The study was aimed at developing an accessible laboratory animal model to elucidate protective and pathological roles of immune mediators during Peste des petits ruminants virus (PPRV) infection. It is because of the critical roles of type I IFNs in anti-viral defense, we assessed the susceptibility of IFN receptor knock out (IFNR KO) mice to PPRV infection. IFNR KO mice were exceedingly susceptible to the infection but WT animals efficiently controlled PPRV. Accordingly, the PPRV infected IFNR KO mice gradually reduced their body weights and succumbed to the infection within 10 days irrespective of the dose and route of infection. The lower infecting doses predominantly induced immunopathological lesions. The viral antigens as well as the replicating PPRV were abundantly present in most of the critical organs such as brain, lungs, heart and kidneys of IFNR KO mice infected with high dose of the virus. Neutrophils and macrophages transported the replicating virus to central nervous system (CNS) and contributed to pathology while the elevated NK and T cell responses directly correlated with the resolution of PPRV infection in WT animals. Using an array of fluorescently labeled H-2Kb tetramers, we discovered four immunogenic epitopes of PPRV. The PPRV-peptides interacted well with H-2Kb in acellular and cellular assay as well as expanded the virus-specific CD8+ T cells in immunized or infected mice. Adoptively transferred CD8+ T cells helped control PPRV in infected mice. Our study therefore established and employed a mouse model for investigating the pathogenesis of PPRV. The model could be useful for elucidating the contribution of immune cells in disease progression as well as to test anti-viral agents.

A Combinatorial in-silico, in-vitro and in-vivo Approach to Quantitatively Study Peptide Induced MHC Stability.

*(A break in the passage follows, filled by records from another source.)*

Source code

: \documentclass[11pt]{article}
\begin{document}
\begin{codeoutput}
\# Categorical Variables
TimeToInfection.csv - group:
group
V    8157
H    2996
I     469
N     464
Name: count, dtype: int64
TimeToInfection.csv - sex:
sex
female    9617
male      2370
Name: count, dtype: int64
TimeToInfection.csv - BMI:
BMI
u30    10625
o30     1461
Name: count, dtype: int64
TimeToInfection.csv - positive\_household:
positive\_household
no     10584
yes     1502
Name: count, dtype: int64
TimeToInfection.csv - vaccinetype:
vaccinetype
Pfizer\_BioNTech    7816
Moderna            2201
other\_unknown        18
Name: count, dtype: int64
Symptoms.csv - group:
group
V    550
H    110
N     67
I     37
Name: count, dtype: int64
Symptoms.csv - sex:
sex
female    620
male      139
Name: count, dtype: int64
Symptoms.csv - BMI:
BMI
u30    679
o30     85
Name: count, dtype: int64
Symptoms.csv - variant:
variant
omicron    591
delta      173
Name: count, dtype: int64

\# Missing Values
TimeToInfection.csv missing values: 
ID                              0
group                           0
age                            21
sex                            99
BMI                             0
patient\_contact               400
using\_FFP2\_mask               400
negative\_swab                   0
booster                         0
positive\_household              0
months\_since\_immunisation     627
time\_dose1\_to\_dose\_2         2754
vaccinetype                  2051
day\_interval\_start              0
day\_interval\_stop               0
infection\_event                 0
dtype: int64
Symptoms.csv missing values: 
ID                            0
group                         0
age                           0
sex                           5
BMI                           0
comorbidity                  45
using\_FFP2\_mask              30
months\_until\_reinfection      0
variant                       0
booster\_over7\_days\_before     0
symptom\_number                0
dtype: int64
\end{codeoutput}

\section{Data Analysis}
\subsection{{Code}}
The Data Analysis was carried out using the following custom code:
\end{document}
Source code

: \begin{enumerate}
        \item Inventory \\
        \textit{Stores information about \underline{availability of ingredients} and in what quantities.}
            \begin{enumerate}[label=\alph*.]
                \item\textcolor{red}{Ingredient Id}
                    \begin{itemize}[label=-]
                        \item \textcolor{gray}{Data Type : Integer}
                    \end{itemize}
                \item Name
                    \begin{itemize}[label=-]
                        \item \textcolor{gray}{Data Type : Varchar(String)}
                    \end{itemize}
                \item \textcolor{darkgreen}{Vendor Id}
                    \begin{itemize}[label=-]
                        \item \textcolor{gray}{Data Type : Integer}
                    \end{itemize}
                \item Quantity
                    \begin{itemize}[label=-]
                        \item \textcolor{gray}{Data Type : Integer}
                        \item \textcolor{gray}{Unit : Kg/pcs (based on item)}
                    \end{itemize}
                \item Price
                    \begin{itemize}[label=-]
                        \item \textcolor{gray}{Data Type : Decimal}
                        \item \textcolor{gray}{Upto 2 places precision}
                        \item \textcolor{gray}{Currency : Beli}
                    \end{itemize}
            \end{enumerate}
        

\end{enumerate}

Here, we describe a combinatorial approach in reverse vaccinology to identify immunogenic class I major histocompatibility complex (MHC) displayed epitopes derived from a morbillivirus named pestes des petits ruminants (PPRV). The protocol describes an in silico prediction of immunogenic epitopes using an IEDB tool. The predicted peptides were further analysed by molecular docking with mouse class I MHC (H-2Kb), to assess their binding affinity, and their immunogenicity was validated, using acellular and cellular assays. Finally, an enumeration of the expanded PPRV-specific CD8+ T cells in infected or immunized mice against the immunogenic peptides was performed ex vivo. Synthetic peptide derivatives from different structural and non-structural proteins of PPRV were used to measure the extent of stabilized H2-Kb, using an ELISA based acellular assay and TAP deficient RMA/s cells. Fluorescently labelled H2-Kb-tetramers were generated by displacing a UV photocleavable conditional ligand with the PPRV-peptides. The resulting reagents were used to identify and enumerate virus-specific CD8+ T cells in immunized or PPRV-infected mice. The combinatorial approach described here could be used to identify immunogenic epitopes of any pathogen, autoantigens, as well as cancer antigens. Graphic abstract: Figure 1.General schematic to identify immunogenic peptides and their stabilization on MHC I molecule.